DUBAI, United Arab Emirates -- The Pentagon is contemplating retaliatory action after missiles were fired at the USS Mason from rebel-held territory inside Yemen on Sunday.

Defense Department spokesperson Capt. Jeff Davis told CBS News an investigation into who exactly fired the missiles is underway.

 “We’re going to find out who did it and take action accordingly,” Davis said. “Anybody who puts U.S. Navy ships at risk does so at their own peril.”

If the U.S. does act, it will be drawn deeper into an increasingly ugly and complex fight in Yemen. The missile was almost certainly fired from Shiite rebel territory, and they are the ethnic group currently in control of the capital with significant assistance from Iran.

The rebels in Yemen have reportedly previously threatened and attacked ships off the coast that were supporting their enemies. 
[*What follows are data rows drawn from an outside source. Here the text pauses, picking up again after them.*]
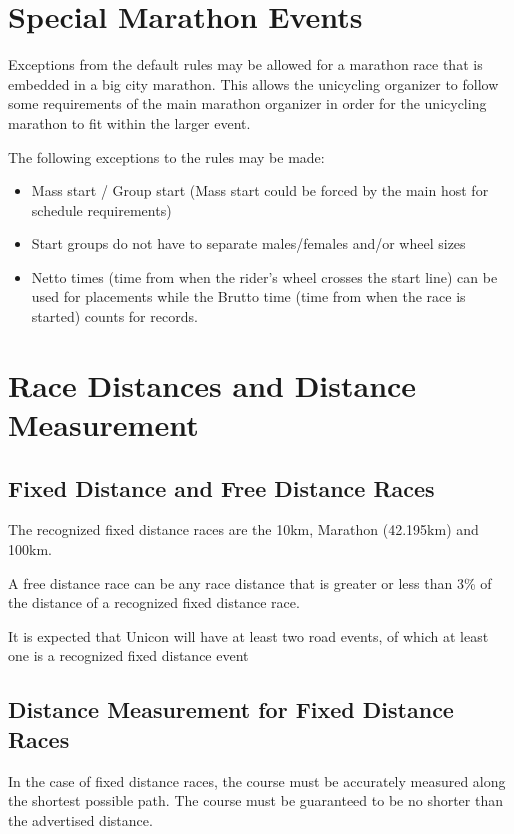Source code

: \section{Special Marathon Events}

Exceptions from the default rules may be allowed for a marathon race that is embedded in a big city marathon.%
This allows the unicycling organizer to follow some requirements of the main marathon organizer in order for the unicycling marathon to fit within the larger event.

The following exceptions to the rules may be made:
\begin{itemize}
\item Mass start / Group start (Mass start could be forced by the main host for schedule requirements)
\item Start groups do not have to separate males/females and/or wheel sizes
\item Netto times (time from when the rider's wheel crosses the start line) can be used for placements while the Brutto time (time from when the race is started) counts for records.
\end{itemize}

\section{Race Distances and Distance Measurement}

\subsection{Fixed Distance and Free Distance Races}

The recognized fixed distance races are the 10km, Marathon (42.195km) and 100km.

A free distance race can be any race distance that is greater or less than 3\% of the distance of a recognized fixed distance race.

It is expected that Unicon will have at least two road events, of which at least one is a recognized fixed distance event

\subsection {Distance Measurement for Fixed Distance Races}

In the case of fixed distance races, the course must be accurately measured along the shortest possible path.
The course must be guaranteed to be no shorter than the advertised distance.

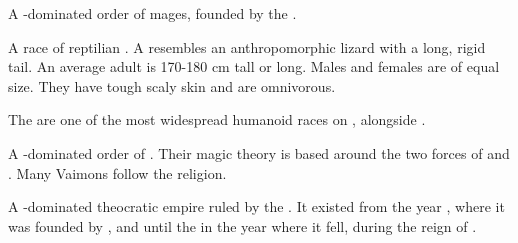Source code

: \documentclass
  [a4paper,
   12pt,
   oneside
  ]%
  {article}
\begin{document}
\begin{gloss}
\begin{comment}
\paragraph{\rethyax}
\end{comment}
\gitem[\rethyaxes]{\rethyax}
A -dominated order of mages, founded by the . 



\begin{comment}
\paragraph{\scatha}
\end{comment}
\gitem[\scathae]{\scatha}
A race of reptilian . 
A \scatha{} resembles an anthropomorphic lizard with a long, rigid tail. 
An average adult is 170-180 cm tall or long. 
Males and females are of equal size. 
They have tough scaly skin and are omnivorous. 

The \scathae{} are one of the most widespread humanoid races on \Miith{}, alongside . 



\begin{comment}
\paragraph{Vaimon}
\end{comment}
A -dominated order of .
Their magic theory is based around the two forces of  and . 
Many Vaimons follow the  religion.



\begin{comment}
\paragraph{\VaimonCaliphate}
\end{comment}
\gitem{\VaimonCaliphate}
\index{\VaimonCaliphate}
A \human-dominated theocratic empire ruled by the . 
It existed from the year , where it was founded by , and until the  in the year 	 where it fell, during the reign of . 




\end{gloss}
\end{document}
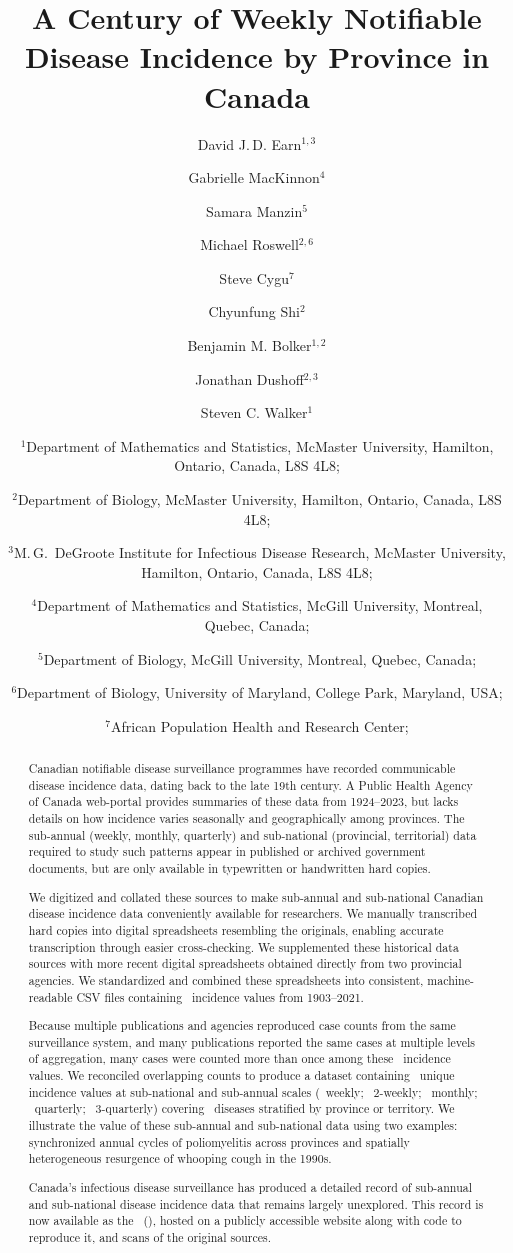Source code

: \documentclass[12pt]{article}
\title{A Century of Weekly Notifiable Disease Incidence by Province in Canada}
\author{
     David J.\,D. Earn$^{1,3}$
\and Gabrielle MacKinnon$^4$
\and Samara Manzin$^5$
\and Michael Roswell$^{2,6}$ %
\and Steve Cygu$^7$ %
\and Chyunfung Shi$^2$ %
\and Benjamin M. Bolker$^{1,2}$ %
\and Jonathan Dushoff$^{2,3}$ %
\and Steven C. Walker$^1$
\and \footnotesize$^1$Department of Mathematics and Statistics,
     McMaster University, Hamilton, Ontario, Canada, L8S 4L8;
\and \footnotesize$^2$Department of Biology,
     McMaster University, Hamilton, Ontario, Canada, L8S 4L8;
\and \footnotesize$^3$M.\,G.\ DeGroote Institute for Infectious Disease Research,
  McMaster University, Hamilton, Ontario, Canada, L8S 4L8;
\and \footnotesize$^4$Department of Mathematics and Statistics,
  McGill University, Montreal, Quebec, Canada;
\and \footnotesize$^5$Department of Biology,
  McGill University, Montreal, Quebec, Canada;
\and \footnotesize$^6$Department of Biology,
  University of Maryland, College Park, Maryland, USA;
\and \footnotesize$^7$African Population Health and Research Center;
  \\
}
\begin{document}
\maketitle


\newpage

\begin{abstract}

Canadian notifiable disease surveillance programmes have recorded communicable disease incidence data, dating back to the late 19th century. A Public Health Agency of Canada web-portal provides summaries of these data from 1924--2023, but lacks details on how incidence varies seasonally and geographically among provinces. The sub-annual (weekly, monthly, quarterly) and sub-national (provincial, territorial) data required to study such patterns appear in published or archived government documents, but are only available in typewritten or handwritten hard copies.

We digitized and collated these sources to make sub-annual and sub-national Canadian disease incidence data conveniently available for researchers. We manually transcribed hard copies into digital spreadsheets resembling the originals, enabling accurate transcription through easier cross-checking. We supplemented these historical data sources with more recent digital spreadsheets obtained directly from two provincial agencies. We standardized and combined these spreadsheets into consistent, machine-readable CSV files containing \ incidence values from 1903--2021.

Because multiple publications and agencies reproduced case counts from the same surveillance system, and many publications reported the same cases at multiple levels of aggregation, many cases were counted more than once among these \ incidence values. We reconciled overlapping counts to produce a dataset containing \ unique incidence values at sub-national and sub-annual scales (\ weekly; \ 2-weekly; \ monthly; \ quarterly; \ 3-quarterly) covering \ diseases stratified by province or territory. We illustrate the value of these sub-annual and sub-national data using two examples: synchronized annual cycles of poliomyelitis across provinces and spatially heterogeneous resurgence of whooping cough in the 1990s.

Canada's infectious disease surveillance has produced a detailed record of sub-annual and sub-national disease incidence data that remains largely unexplored. This record is now available as the \datname\ (\datacronym), hosted on a publicly accessible website along with code to reproduce it, and scans of the original sources.

\end{abstract}
\end{document}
The missile launches Sunday came as a ballistic missile fired from Yemen apparently targeted a Saudi air base near the Muslim holy city of Mecca, the deepest strike yet into the kingdom by Shiite rebels and their allies. The rebels fired another two missiles into the Saudi Jizan region along the border on Monday, wounding two foreigners who worked there, the local civil defense said in a statement.

Yemen’s Shiite rebels, known as Houthis, and their allies offered no reason for the launches, though they came after a Saudi-led airstrike targeting a funeral in Yemen’s capital killed over 140 people and wounded 525 on Saturday. 
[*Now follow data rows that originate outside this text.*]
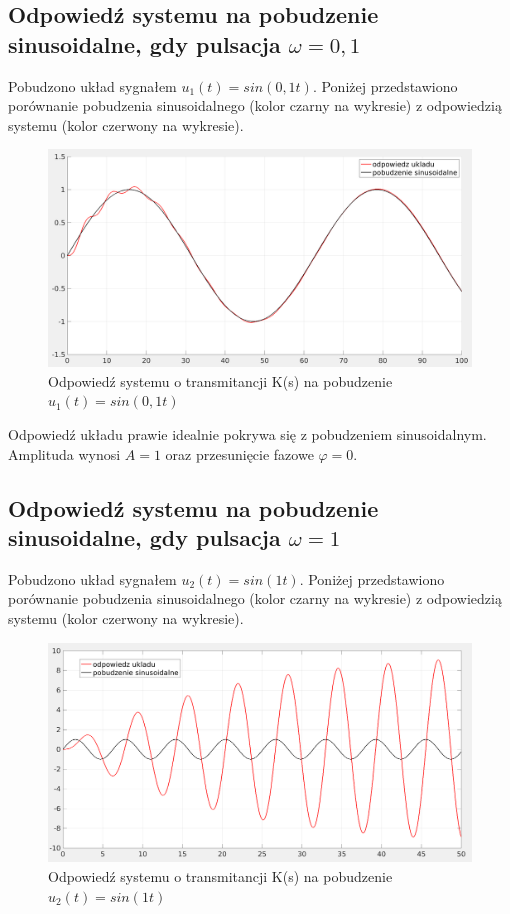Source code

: \documentclass[12pt]{article}
\begin{document}
\subsection{Odpowiedź systemu na pobudzenie sinusoidalne, gdy pulsacja $\omega = 0,1$}
Pobudzono układ sygnałem $u_1(t)=sin(0,1 t)$. Poniżej przedstawiono porównanie pobudzenia sinusoidalnego (kolor czarny na wykresie) z odpowiedzią systemu (kolor czerwony na wykresie).
\begin{figure}[H]
    \centering
    \includegraphics[scale=0.2]{2.1.png}
    \caption{Odpowiedź systemu o transmitancji K(s) na pobudzenie $u_1(t)=sin(0,1 t)$}
\end{figure}

Odpowiedź układu prawie idealnie pokrywa się z pobudzeniem sinusoidalnym. Amplituda wynosi $A=1$ oraz przesunięcie fazowe $ \varphi=0$.

\subsection{Odpowiedź systemu na pobudzenie sinusoidalne, gdy pulsacja $\omega = 1$}
Pobudzono układ sygnałem $u_2(t)=sin(1 t)$. Poniżej przedstawiono porównanie pobudzenia sinusoidalnego (kolor czarny na wykresie) z odpowiedzią systemu (kolor czerwony na wykresie).
\begin{figure}[H]
    \centering
    \includegraphics[scale=0.2]{2.2.png}
    \caption{Odpowiedź systemu o transmitancji K(s) na pobudzenie $u_2(t)=sin(1 t)$}
    \label{fig:2}
\end{figure}
\end{document}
That was just the latest of many disasters in the Yemen conflict, which has left over 20 million people - “an astounding 80 percent of the population,” according to the U.N. - in need of humanitarian aid.

Since the Saudi-led, U.S.-backed coalition started launching airstrikes against Shiite Houthi rebels in March 2015, at least 4,125 civilians have been killed and over 7,200 wounded in Yemen, including 369 civilian casualties this month alone, U.N. human rights chief Zeid Ra’ad al-Hussein’s office said in a statement.

The Saudi-led coalition backs the internationally recognized government of President Abed Rabbo Mansour Hadi. The coalition is fighting Shiite Houthi rebels and supporters of former President Ali Abdullah Saleh.